* **Work required**
Whenever the word "bach" turns up in a line of the data below, copy that line.

========================================

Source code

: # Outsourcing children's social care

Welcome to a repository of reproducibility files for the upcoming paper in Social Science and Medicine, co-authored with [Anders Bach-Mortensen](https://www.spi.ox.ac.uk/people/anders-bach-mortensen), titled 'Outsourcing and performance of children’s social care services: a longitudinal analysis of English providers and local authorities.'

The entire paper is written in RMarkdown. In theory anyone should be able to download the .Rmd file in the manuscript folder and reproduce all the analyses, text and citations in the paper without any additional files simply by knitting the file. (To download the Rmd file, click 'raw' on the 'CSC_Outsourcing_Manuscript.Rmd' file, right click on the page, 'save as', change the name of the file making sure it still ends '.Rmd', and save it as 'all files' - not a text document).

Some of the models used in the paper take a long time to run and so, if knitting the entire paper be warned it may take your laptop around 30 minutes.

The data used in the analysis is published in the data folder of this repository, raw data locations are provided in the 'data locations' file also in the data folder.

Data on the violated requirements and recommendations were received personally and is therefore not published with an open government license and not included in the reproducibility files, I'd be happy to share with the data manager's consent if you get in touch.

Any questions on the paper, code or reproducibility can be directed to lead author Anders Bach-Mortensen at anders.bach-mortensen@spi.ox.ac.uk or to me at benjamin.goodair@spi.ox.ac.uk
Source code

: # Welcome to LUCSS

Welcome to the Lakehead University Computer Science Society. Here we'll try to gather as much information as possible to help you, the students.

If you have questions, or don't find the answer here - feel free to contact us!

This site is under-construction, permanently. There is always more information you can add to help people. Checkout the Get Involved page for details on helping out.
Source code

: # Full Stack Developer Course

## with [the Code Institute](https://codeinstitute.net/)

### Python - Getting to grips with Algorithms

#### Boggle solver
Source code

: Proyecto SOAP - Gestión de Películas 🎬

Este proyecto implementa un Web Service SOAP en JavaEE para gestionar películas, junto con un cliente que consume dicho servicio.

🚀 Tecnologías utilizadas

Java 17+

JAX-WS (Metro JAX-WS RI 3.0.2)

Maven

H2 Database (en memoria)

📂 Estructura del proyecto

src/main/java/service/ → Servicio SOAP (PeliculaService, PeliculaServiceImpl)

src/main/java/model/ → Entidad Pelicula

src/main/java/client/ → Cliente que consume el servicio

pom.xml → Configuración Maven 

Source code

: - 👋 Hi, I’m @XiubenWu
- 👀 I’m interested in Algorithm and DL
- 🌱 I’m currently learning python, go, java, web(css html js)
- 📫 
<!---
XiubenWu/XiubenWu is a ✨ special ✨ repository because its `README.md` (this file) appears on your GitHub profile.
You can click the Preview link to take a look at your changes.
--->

========================================

* **Answer area**
Welcome to a repository of reproducibility files for the upcoming paper in Social Science and Medicine, co-authored with [Anders Bach-Mortensen](https://www.spi.ox.ac.uk/people/anders-bach-mortensen), titled 'Outsourcing and performance of children’s social care services: a longitudinal analysis of English providers and local authorities.'
Any questions on the paper, code or reproducibility can be directed to lead author Anders Bach-Mortensen at anders.bach-mortensen@spi.ox.ac.uk or to me at benjamin.goodair@spi.ox.ac.uk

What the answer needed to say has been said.